BEGIN Provided material

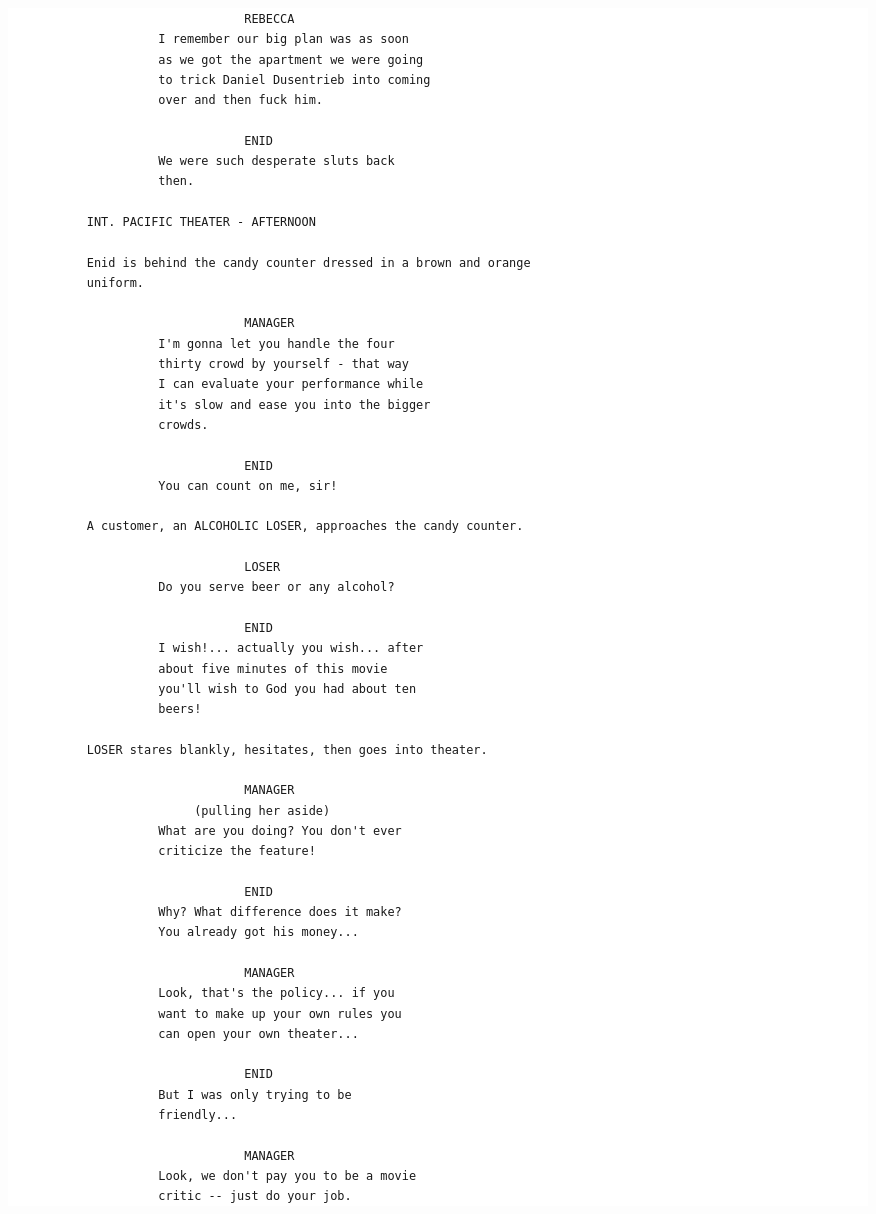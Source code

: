                                     REBECCA
                         I remember our big plan was as soon 
                         as we got the apartment we were going 
                         to trick Daniel Dusentrieb into coming 
                         over and then fuck him.

                                     ENID
                         We were such desperate sluts back 
                         then.

               INT. PACIFIC THEATER - AFTERNOON

               Enid is behind the candy counter dressed in a brown and orange 
               uniform.

                                     MANAGER
                         I'm gonna let you handle the four 
                         thirty crowd by yourself - that way 
                         I can evaluate your performance while 
                         it's slow and ease you into the bigger 
                         crowds.

                                     ENID
                         You can count on me, sir!

               A customer, an ALCOHOLIC LOSER, approaches the candy counter.

                                     LOSER
                         Do you serve beer or any alcohol?

                                     ENID
                         I wish!... actually you wish... after 
                         about five minutes of this movie 
                         you'll wish to God you had about ten 
                         beers!

               LOSER stares blankly, hesitates, then goes into theater.

                                     MANAGER
                              (pulling her aside)
                         What are you doing? You don't ever 
                         criticize the feature!

                                     ENID
                         Why? What difference does it make?  
                         You already got his money...

                                     MANAGER
                         Look, that's the policy... if you 
                         want to make up your own rules you 
                         can open your own theater...

                                     ENID
                         But I was only trying to be 
                         friendly...

                                     MANAGER
                         Look, we don't pay you to be a movie 
                         critic -- just do your job.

END Provided material

--- Task to complete ---
Please hand back every entry above exactly, with no images in the copy.

--- Exercise output ---
Source code

:                                     REBECCA
                         I remember our big plan was as soon 
                         as we got the apartment we were going 
                         to trick Daniel Dusentrieb into coming 
                         over and then fuck him.

                                     ENID
                         We were such desperate sluts back 
                         then.

               INT. PACIFIC THEATER - AFTERNOON

               Enid is behind the candy counter dressed in a brown and orange 
               uniform.

                                     MANAGER
                         I'm gonna let you handle the four 
                         thirty crowd by yourself - that way 
                         I can evaluate your performance while 
                         it's slow and ease you into the bigger 
                         crowds.

                                     ENID
                         You can count on me, sir!

               A customer, an ALCOHOLIC LOSER, approaches the candy counter.

                                     LOSER
                         Do you serve beer or any alcohol?

                                     ENID
                         I wish!... actually you wish... after 
                         about five minutes of this movie 
                         you'll wish to God you had about ten 
                         beers!

               LOSER stares blankly, hesitates, then goes into theater.

                                     MANAGER
                              (pulling her aside)
                         What are you doing? You don't ever 
                         criticize the feature!

                                     ENID
                         Why? What difference does it make?  
                         You already got his money...

                                     MANAGER
                         Look, that's the policy... if you 
                         want to make up your own rules you 
                         can open your own theater...

                                     ENID
                         But I was only trying to be 
                         friendly...

                                     MANAGER
                         Look, we don't pay you to be a movie 
                         critic -- just do your job.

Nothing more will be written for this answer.